Extracted records:
*-*-*
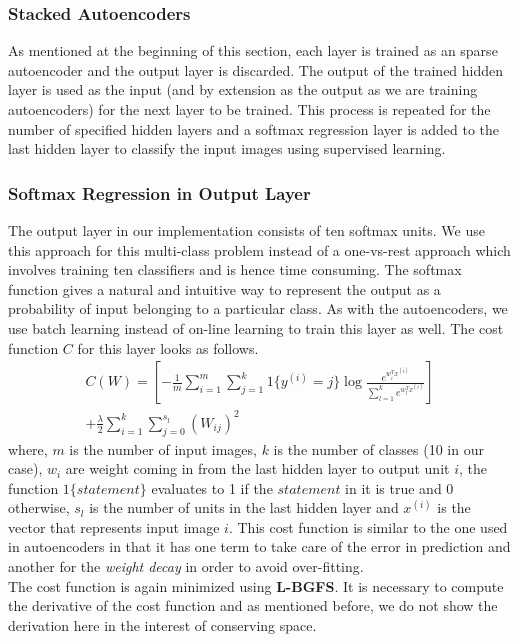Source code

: \documentclass[10pt,twocolumn,letterpaper]{article}
\begin{document}
\subsubsection{Stacked Autoencoders}
As mentioned at the beginning of this section, each layer is trained as an sparse autoencoder and the output layer is discarded. The output of the trained hidden layer is used as the input (and by extension as the output as we are training autoencoders) for the next layer to be trained. This process is repeated for the number of specified hidden layers and a softmax regression layer is added to the last hidden layer to classify the input images using supervised learning.

\subsubsection{Softmax Regression in Output Layer}
The output layer in our implementation consists of ten softmax units. We use this approach for this multi-class problem instead of a one-vs-rest approach which involves training ten classifiers and is hence time consuming. The softmax function gives a natural and intuitive way to represent the output as a probability of input belonging to a particular class. As with the autoencoders, we use batch learning instead of on-line learning to train this layer as well. The cost function $C$ for this layer looks as follows.
\begin{multline*}
C(W) = \left[-\frac{1}{m}\sum\limits_{i=1}^m \sum\limits_{j=1}^k 1\{y^{(i)} = j\} \log \frac{e^{w_i^Tx^{(i)}}}{\sum_{l=1}^{k} e^{w_l^Tx^{(i)}}}\right]\\
+ \frac{\lambda}{2}\sum\limits_{i=1}^k \sum\limits_{j=0}^{s_l} (W_{ij})^2
\end{multline*}
where, $m$ is the number of input images, $k$ is the number of classes (10 in our case), $w_i$ are weight coming in from the last hidden layer to output unit $i$, the function $1\{statement\}$ evaluates to 1 if the $statement$ in it is true and 0 otherwise, $s_l$ is the number of units in the last hidden layer and $x^{(i)}$ is the vector that represents input image $i$. This cost function is similar to the one used in autoencoders in that it has one term to take care of the error in prediction and another for the \textit{weight decay} in order to avoid over-fitting.\\

The cost function is again minimized using \textbf{L-BGFS}. It is necessary to compute the derivative of the cost function and as mentioned before, we do not show the derivation here in the interest of conserving space.
\end{document}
*-*-*
What this task involves: Within the entries, how many lines contain the word "frac"? Answer with a number alone.

Response below: 2